- **Required work**
Would you return the lines between the one holding "2. Clone the" and the one holding "2. Scroll down", inclusive, and only those, exactly as they stand in the listing below?

- **Supplied records**
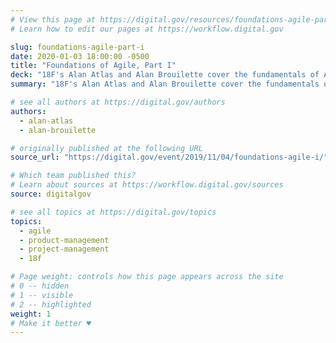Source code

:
 ```yaml
---
# View this page at https://digital.gov/resources/foundations-agile-part-i
# Learn how to edit our pages at https://workflow.digital.gov

slug: foundations-agile-part-i
date: 2020-01-03 18:00:00 -0500
title: "Foundations of Agile, Part I"
deck: "18F's Alan Atlas and Alan Brouilette cover the fundamentals of Agile."
summary: "18F's Alan Atlas and Alan Brouilette cover the fundamentals of Agile."

# see all authors at https://digital.gov/authors
authors:
  - alan-atlas
  - alan-brouilette

# originally published at the following URL
source_url: "https://digital.gov/event/2019/11/04/foundations-agile-i/"

# Which team published this?
# Learn about sources at https://workflow.digital.gov/sources
source: digitalgov

# see all topics at https://digital.gov/topics
topics:
  - agile
  - product-management
  - project-management
  - 18f

# Page weight: controls how this page appears across the site
# 0 -- hidden
# 1 -- visible
# 2 -- highlighted
weight: 1
# Make it better ♥
---
```

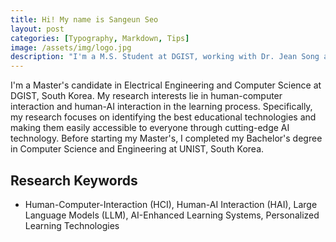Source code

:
 ```yaml
---
title: Hi! My name is Sangeun Seo
layout: post
categories: [Typography, Markdown, Tips]
image: /assets/img/logo.jpg
description: "I'm a M.S. Student at DGIST, working with Dr. Jean Song as a member of DIAG."
---
```


I'm a Master's candidate in Electrical Engineering and Computer Science at DGIST, South Korea. My research interests lie in human-computer interaction and human-AI interaction in the learning process. Specifically, my research focuses on identifying the best educational technologies and making them easily accessible to everyone through cutting-edge AI technology. Before starting my Master's, I completed my Bachelor's degree in Computer Science and Engineering at UNIST, South Korea.

## Research Keywords
- Human-Computer-Interaction (HCI), Human-AI Interaction (HAI), Large Language Models (LLM), 
AI-Enhanced Learning Systems, Personalized Learning Technologies
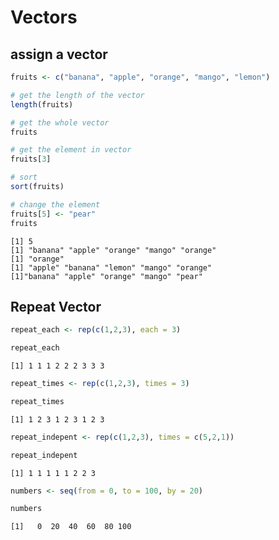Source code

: # Vectors

## assign a vector
```R
fruits <- c("banana", "apple", "orange", "mango", "lemon")

# get the length of the vector
length(fruits)

# get the whole vector
fruits

# get the element in vector
fruits[3]

# sort
sort(fruits)

# change the element
fruits[5] <- "pear"
fruits
```
```cml
[1] 5
[1] "banana" "apple" "orange" "mango" "orange"
[1] "orange"
[1] "apple" "banana" "lemon" "mango" "orange"
[1]"banana" "apple" "orange" "mango" "pear"
```

## Repeat Vector
```R
repeat_each <- rep(c(1,2,3), each = 3)

repeat_each
```
```cml
[1] 1 1 1 2 2 2 3 3 3
```
```R
repeat_times <- rep(c(1,2,3), times = 3)

repeat_times
```
```cml
[1] 1 2 3 1 2 3 1 2 3
```
```R
repeat_indepent <- rep(c(1,2,3), times = c(5,2,1))

repeat_indepent
```
```cml
[1] 1 1 1 1 1 2 2 3
```
```R
numbers <- seq(from = 0, to = 100, by = 20)

numbers
```
```cml
[1]   0  20  40  60  80 100
```
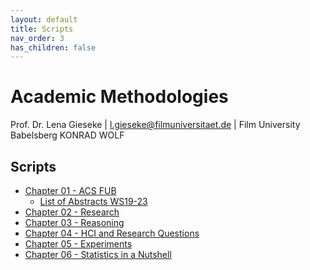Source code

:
 ```yaml
---
layout: default
title: Scripts
nav_order: 3
has_children: false
---
```


# Academic Methodologies

Prof. Dr. Lena Gieseke \| l.gieseke@filmuniversitaet.de \| Film University Babelsberg KONRAD WOLF


## Scripts

* [Chapter 01 - ACS FUB](am_01_conference_script.md)
    * [List of Abstracts WS19-23](am_abstracts.md)
* [Chapter 02 - Research](am_02_research_script.md)
* [Chapter 03 - Reasoning](am_03_reasoning_script.md)
* [Chapter 04 - HCI and Research Questions](am_04_hci_script.md)
* [Chapter 05 - Experiments](am_05_experiments_script.md)
* [Chapter 06 - Statistics in a Nutshell](am_06_statistics_script.md)

<!-- 
* [Chapter 07 - Qualitative Research Methods and Analysis](am_07_qualitativeresearch_script.md)
* [Chapter 08 - Working With Literature](am_08_literature_script.md)
* [Chapter 09 - Writing](am_09_writing_script.md)
* [Chapter 10 - Publishing](am_10_publishing_script.md)
   -->
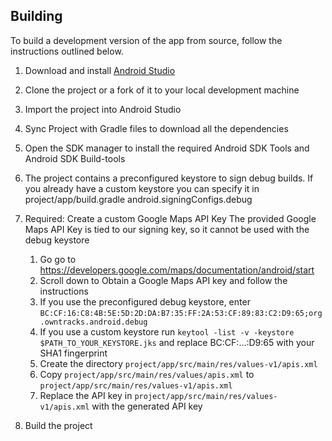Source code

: ## Building 
To build a development version of the app from source, follow the instructions outlined below. 

1. Download and install [Android Studio](http://developer.android.com/sdk/index.html)
2. Clone the project or a fork of it to your local development machine
3. Import the project into Android Studio
4. Sync Project with Gradle files to download all the dependencies
5. Open the SDK manager to install the required Android SDK Tools and Android SDK Build-tools
6. The project contains a preconfigured keystore to sign debug builds. If you already have a custom keystore you can specify it in project/app/build.gradle android.signingConfigs.debug
8. Required: Create a custom Google Maps API Key
    The provided Google Maps API Key is tied to our signing key, so it cannot be used with the debug keystore
	1. Go go to https://developers.google.com/maps/documentation/android/start
	2. Scroll down to Obtain a Google Maps API key and follow the instructions
	3. If you use the preconfigured debug keystore, enter ```BC:CF:16:C8:4B:5E:5D:2D:DA:B7:35:FF:2A:53:CF:89:83:C2:D9:65;org.owntracks.android.debug```
	4. If you use a custom keystore run ```keytool -list -v -keystore $PATH_TO_YOUR_KEYSTORE.jks``` and replace BC:CF:...:D9:65 with your SHA1 fingerprint
	5. Create the directory ```project/app/src/main/res/values-v1/apis.xml```
	6. Copy ```project/app/src/main/res/values/apis.xml``` to ```project/app/src/main/res/values-v1/apis.xml```
	7. Replace the API key in ```project/app/src/main/res/values-v1/apis.xml``` with the generated API key

10. Build the project

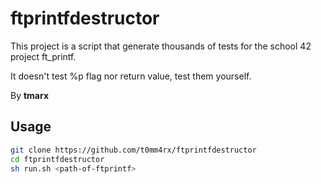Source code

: # ftprintfdestructor

This project is a script that generate thousands of tests for the school 42 project ft_printf.

It doesn't test %p flag nor return value, test them yourself.

By **tmarx**
## Usage
```sh
git clone https://github.com/t0mm4rx/ftprintfdestructor
cd ftprintfdestructor
sh run.sh <path-of-ftprintf>
```
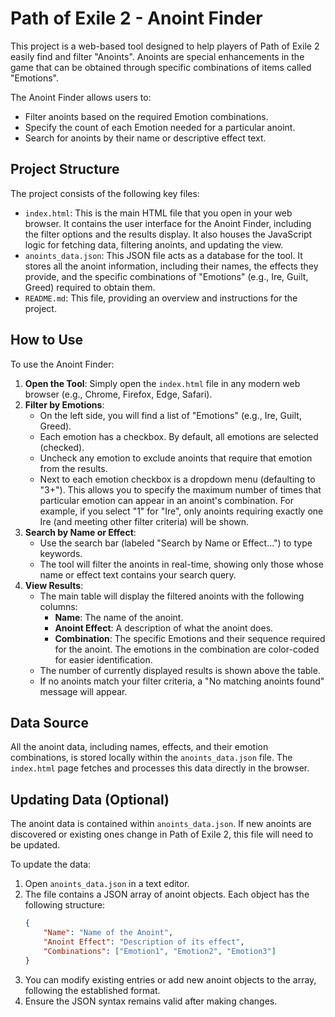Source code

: # Path of Exile 2 - Anoint Finder

This project is a web-based tool designed to help players of Path of Exile 2 easily find and filter "Anoints". Anoints are special enhancements in the game that can be obtained through specific combinations of items called "Emotions".

The Anoint Finder allows users to:
* Filter anoints based on the required Emotion combinations.
* Specify the count of each Emotion needed for a particular anoint.
* Search for anoints by their name or descriptive effect text.

## Project Structure

The project consists of the following key files:

*   `index.html`: This is the main HTML file that you open in your web browser. It contains the user interface for the Anoint Finder, including the filter options and the results display. It also houses the JavaScript logic for fetching data, filtering anoints, and updating the view.
*   `anoints_data.json`: This JSON file acts as a database for the tool. It stores all the anoint information, including their names, the effects they provide, and the specific combinations of "Emotions" (e.g., Ire, Guilt, Greed) required to obtain them.
*   `README.md`: This file, providing an overview and instructions for the project.

## How to Use

To use the Anoint Finder:

1.  **Open the Tool**: Simply open the `index.html` file in any modern web browser (e.g., Chrome, Firefox, Edge, Safari).
2.  **Filter by Emotions**:
    *   On the left side, you will find a list of "Emotions" (e.g., Ire, Guilt, Greed).
    *   Each emotion has a checkbox. By default, all emotions are selected (checked).
    *   Uncheck any emotion to exclude anoints that require that emotion from the results.
    *   Next to each emotion checkbox is a dropdown menu (defaulting to "3+"). This allows you to specify the maximum number of times that particular emotion can appear in an anoint's combination. For example, if you select "1" for "Ire", only anoints requiring exactly one Ire (and meeting other filter criteria) will be shown.
3.  **Search by Name or Effect**:
    *   Use the search bar (labeled "Search by Name or Effect...") to type keywords.
    *   The tool will filter the anoints in real-time, showing only those whose name or effect text contains your search query.
4.  **View Results**:
    *   The main table will display the filtered anoints with the following columns:
        *   **Name**: The name of the anoint.
        *   **Anoint Effect**: A description of what the anoint does.
        *   **Combination**: The specific Emotions and their sequence required for the anoint. The emotions in the combination are color-coded for easier identification.
    *   The number of currently displayed results is shown above the table.
    *   If no anoints match your filter criteria, a "No matching anoints found" message will appear.

## Data Source

All the anoint data, including names, effects, and their emotion combinations, is stored locally within the `anoints_data.json` file. The `index.html` page fetches and processes this data directly in the browser.

## Updating Data (Optional)

The anoint data is contained within `anoints_data.json`. If new anoints are discovered or existing ones change in Path of Exile 2, this file will need to be updated.

To update the data:

1.  Open `anoints_data.json` in a text editor.
2.  The file contains a JSON array of anoint objects. Each object has the following structure:
    ```json
    {
        "Name": "Name of the Anoint",
        "Anoint Effect": "Description of its effect",
        "Combinations": ["Emotion1", "Emotion2", "Emotion3"]
    }
    ```
3.  You can modify existing entries or add new anoint objects to the array, following the established format.
4.  Ensure the JSON syntax remains valid after making changes.
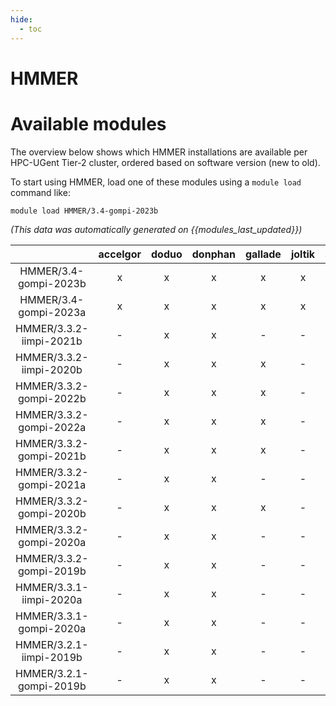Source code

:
 ```yaml
---
hide:
  - toc
---
```


HMMER
=====

# Available modules


The overview below shows which HMMER installations are available per HPC-UGent Tier-2 cluster, ordered based on software version (new to old).

To start using HMMER, load one of these modules using a `module load` command like:

```shell
module load HMMER/3.4-gompi-2023b
```

*(This data was automatically generated on {{modules_last_updated}})*  

| |accelgor|doduo|donphan|gallade|joltik|shinx|
| :---: | :---: | :---: | :---: | :---: | :---: | :---: |
|HMMER/3.4-gompi-2023b|x|x|x|x|x|x|
|HMMER/3.4-gompi-2023a|x|x|x|x|x|x|
|HMMER/3.3.2-iimpi-2021b|-|x|x|-|-|-|
|HMMER/3.3.2-iimpi-2020b|-|x|x|x|-|-|
|HMMER/3.3.2-gompi-2022b|-|x|x|x|-|-|
|HMMER/3.3.2-gompi-2022a|-|x|x|x|-|x|
|HMMER/3.3.2-gompi-2021b|-|x|x|x|-|-|
|HMMER/3.3.2-gompi-2021a|-|x|x|-|-|-|
|HMMER/3.3.2-gompi-2020b|-|x|x|x|-|-|
|HMMER/3.3.2-gompi-2020a|-|x|x|-|-|-|
|HMMER/3.3.2-gompi-2019b|-|x|x|-|-|-|
|HMMER/3.3.1-iimpi-2020a|-|x|x|-|-|-|
|HMMER/3.3.1-gompi-2020a|-|x|x|-|-|-|
|HMMER/3.2.1-iimpi-2019b|-|x|x|-|-|-|
|HMMER/3.2.1-gompi-2019b|-|x|x|-|-|-|
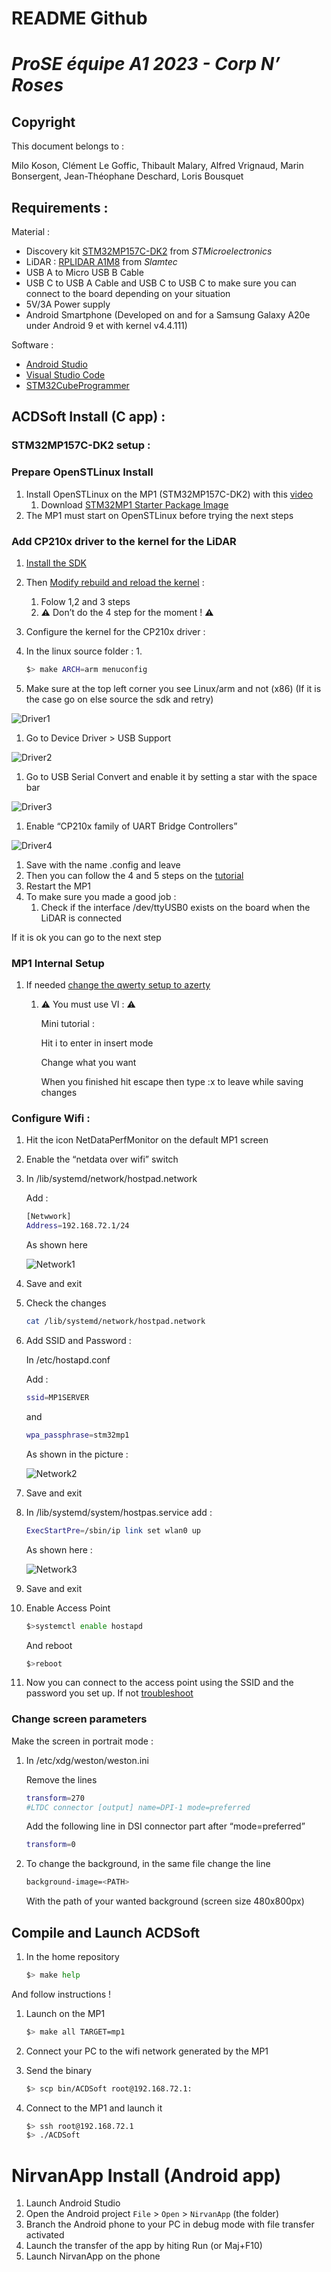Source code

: # README Github

# ***ProSE équipe A1 2023 - Corp N’ Roses***

## Copyright

This document belongs to :

Milo Koson, Clément Le Goffic, Thibault Malary, Alfred Vrignaud, Marin Bonsergent, Jean-Théophane Deschard, Loris Bousquet

## Requirements :

Material :

- Discovery kit [STM32MP157C-DK2](https://www.st.com/en/evaluation-tools/stm32mp157c-dk2.html) from *STMicroelectronics*
- LiDAR : [RPLIDAR A1M8](https://www.slamtec.com/en/Lidar/A1) from *Slamtec*
- USB A to Micro USB B Cable
- USB C to USB A Cable and USB C to USB C to make sure you can connect to the board depending on your situation
- 5V/3A Power supply
- Android Smartphone (Developed on and for a Samsung Galaxy A20e under Android 9 et with kernel v4.4.111)

Software :

- [Android Studio](https://developer.android.com/studio)
- [Visual Studio Code](https://code.visualstudio.com/)
- [STM32CubeProgrammer](https://www.st.com/en/development-tools/stm32cubeprog.html)

## ACDSoft Install (C app) :

### STM32MP157C-DK2 setup :

### Prepare OpenSTLinux Install

1. Install OpenSTLinux on the MP1 (STM32MP157C-DK2) with this [video](https://youtu.be/Ot8B30tc-3E)
    1. Download [STM32MP1 Starter Package Image](https://wiki.st.com/stm32mpu/wiki/STM32MP1_Starter_Package_-_images)
2. The MP1 must start on OpenSTLinux before trying the next steps

### Add CP210x driver to the kernel for the LiDAR

1. [Install the SDK](https://wiki.st.com/stm32mpu/wiki/Getting_started/STM32MP1_boards/STM32MP157x-DK2/Develop_on_Arm%C2%AE_Cortex%C2%AE-A7/Install_the_SDK) 
2. Then [Modify rebuild and reload the kernel](https://wiki.st.com/stm32mpu/wiki/Getting_started/STM32MP1_boards/STM32MP157x-DK2/Develop_on_Arm%C2%AE_Cortex%C2%AE-A7/Modify,_rebuild_and_reload_the_Linux%C2%AE_kernel) :
    1. Folow 1,2 and 3 steps 
    2. **⚠️** Don’t do the 4 step for the moment ! **⚠️**
3. Configure the kernel for the CP210x driver :
4. In the linux source folder :
    1. 
    
    ```bash
    $> make ARCH=arm menuconfig
    ```
    
5. Make sure at the top left corner you see Linux/arm and not (x86) (If it is the case go on else source the sdk and retry)

![Driver1](img/driver1.png)

1. Go to Device Driver > USB Support

![Driver2](img/driver2.png)

1. Go to USB Serial Convert and enable it by setting a star with the space bar

![Driver3](img/driver3.png)

1. Enable “CP210x family of UART Bridge Controllers”

![Driver4](img/driver4.png)

1. Save with the name .config and leave
2. Then you can follow the 4 and 5 steps on the [tutorial](https://wiki.st.com/stm32mpu/wiki/Getting_started/STM32MP1_boards/STM32MP157x-DK2/Develop_on_Arm%C2%AE_Cortex%C2%AE-A7/Modify,_rebuild_and_reload_the_Linux%C2%AE_kernel)
3. Restart the MP1
4. To make sure you made a good job :
    1. Check if the interface /dev/ttyUSB0 exists on the board when the LiDAR is connected

If it is ok you can go to the next step

### MP1 Internal Setup



1. If needed [change the qwerty setup to azerty](https://wiki.st.com/stm32mpu/wiki/How_to_configure_the_Weston_keyboard_layout)
    1. ⚠️ You must use VI : ⚠️
       
        Mini tutorial :
        
        Hit i to enter in insert mode
        
        Change what you want
        
        When you finished hit escape then type :x to leave while saving changes
        

### Configure Wifi :

1. Hit the icon NetDataPerfMonitor on the default MP1 screen
2. Enable the “netdata over wifi” switch
3. In /lib/systemd/network/hostpad.network 
   
    Add :
    
    ```bash
    [Netwwork]
    Address=192.168.72.1/24
    ```
    
    As shown here
    
    ![Network1](img/network1.png)
    
4.  Save and exit
5. Check the changes 
   
    ```bash
    cat /lib/systemd/network/hostpad.network
    ```
    
6. Add SSID and Password :
   
    In /etc/hostapd.conf
    
    Add :
    
    ```bash
    ssid=MP1SERVER
    ```
    
    and
    
    ```bash
    wpa_passphrase=stm32mp1
    ```
    
    As shown in the picture :
    
    ![Network2](img/network2.png)
    
7. Save and exit
8. In /lib/systemd/system/hostpas.service add :
   
    ```bash
    ExecStartPre=/sbin/ip link set wlan0 up
    ```
    
    As shown here :
    
    ![Network3](img/network3.png)
    
9. Save and exit
10. Enable Access Point
    
    ```bash
    $>systemctl enable hostapd
    ```
    
    And reboot
    
    ```bash
    $>reboot
    ```
    
11. Now you can connect to the access point using the SSID and the password you set up. If not [troubleshoot](https://wiki.st.com/stm32mpu/wiki/How_to_configure_a_wlan_interface_on_hotspot_mode)

### Change screen parameters

Make the screen in portrait mode :

1. In /etc/xdg/weston/weston.ini
   
    Remove the lines
    
    ```bash
    transform=270
    #LTDC connector [output] name=DPI-1 mode=preferred
    ```
    
    Add the following line in DSI connector part after “mode=preferred” 
    
    ```bash
    transform=0
    ```
    
2. To change the background, in the same file change the line
   
    ```bash
    background-image=<PATH>
    ```
    
    With the path of your wanted background (screen size 480x800px)
    

## Compile and Launch ACDSoft

1. In the home repository
   
    ```bash
    $> make help
    ```
    

And follow instructions !

1. Launch on the MP1
   
    ```bash
    $> make all TARGET=mp1
    ```
    
2. Connect your PC to the wifi network generated by the MP1
3. Send the binary
   
    ```bash
    $> scp bin/ACDSoft root@192.168.72.1:
    ```
    
4. Connect to the MP1 and launch it
   
    ```bash
    $> ssh root@192.168.72.1
    $> ./ACDSoft
    ```
    

# NirvanApp Install (Android app)

1. Launch Android Studio
2. Open the Android project `File` > `Open` > `NirvanApp` (the folder)
3. Branch the Android phone to your PC in debug mode with file transfer activated
4. Launch the transfer of the app by hiting Run  (or Maj+F10)
5. Launch NirvanApp on the phone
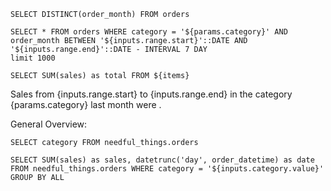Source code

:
 ```dates
SELECT DISTINCT(order_month) FROM orders
```

```items
SELECT * FROM orders WHERE category = '${params.category}' AND order_month BETWEEN '${inputs.range.start}'::DATE AND '${inputs.range.end}'::DATE - INTERVAL 7 DAY
limit 1000
```

```total
SELECT SUM(sales) as total FROM ${items}
```

<DateRange name="range" data={dates} dates="order_month" />

Sales from {inputs.range.start} to {inputs.range.end} in the category {params.category} last month were <Value data={total} value="total" fmt="num0" />.

General Overview:

<DataTable data={items} />


```categories
SELECT category FROM needful_things.orders
```

<Dropdown name="category" data={categories} value="category" defaultValue={params.category} />

```selected_category
SELECT SUM(sales) as sales, datetrunc('day', order_datetime) as date FROM needful_things.orders WHERE category = '${inputs.category.value}' GROUP BY ALL
```

<BarChart data={selected_category} x="date" y="sales" />

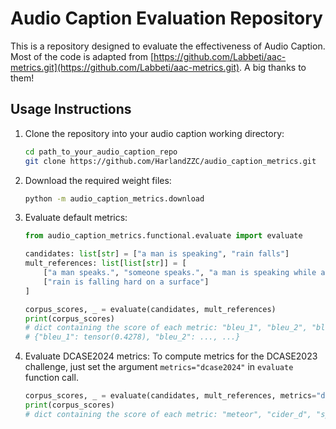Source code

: # Audio Caption Evaluation Repository

This is a repository designed to evaluate the effectiveness of Audio Caption. Most of the code is adapted from [https://github.com/Labbeti/aac-metrics.git](https://github.com/Labbeti/aac-metrics.git). A big thanks to them!

## Usage Instructions

1. Clone the repository into your audio caption working directory:

   ```bash
   cd path_to_your_audio_caption_repo
   git clone https://github.com/HarlandZZC/audio_caption_metrics.git
   ```

2. Download the required weight files:

   ```bash
   python -m audio_caption_metrics.download
   ```

3. Evaluate default metrics:

   ```python
   from audio_caption_metrics.functional.evaluate import evaluate

   candidates: list[str] = ["a man is speaking", "rain falls"]
   mult_references: list[list[str]] = [
       ["a man speaks.", "someone speaks.", "a man is speaking while a bird is chirping in the background"],
       ["rain is falling hard on a surface"]
   ]

   corpus_scores, _ = evaluate(candidates, mult_references)
   print(corpus_scores)
   # dict containing the score of each metric: "bleu_1", "bleu_2", "bleu_3", "bleu_4", "rouge_l", "meteor", "cider_d", "spice", "spider"
   # {"bleu_1": tensor(0.4278), "bleu_2": ..., ...}
   ```

4. Evaluate DCASE2024 metrics:
    To compute metrics for the DCASE2023 challenge, just set the argument `metrics="dcase2024"` in `evaluate` function call.

    ```python
    corpus_scores, _ = evaluate(candidates, mult_references, metrics="dcase2024")
    print(corpus_scores)
    # dict containing the score of each metric: "meteor", "cider_d", "spice", "spider", "spider_fl", "fer", "fense", "vocab"
    ```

- **Result of this exercise**
2. Clone the project or a fork of it to your local development machine
3. Import the project into Android Studio
4. Sync Project with Gradle files to download all the dependencies
5. Open the SDK manager to install the required Android SDK Tools and Android SDK Build-tools
6. The project contains a preconfigured keystore to sign debug builds. If you already have a custom keystore you can specify it in project/app/build.gradle android.signingConfigs.debug
8. Required: Create a custom Google Maps API Key
    The provided Google Maps API Key is tied to our signing key, so it cannot be used with the debug keystore
	1. Go go to https://developers.google.com/maps/documentation/android/start
	2. Scroll down to Obtain a Google Maps API key and follow the instructions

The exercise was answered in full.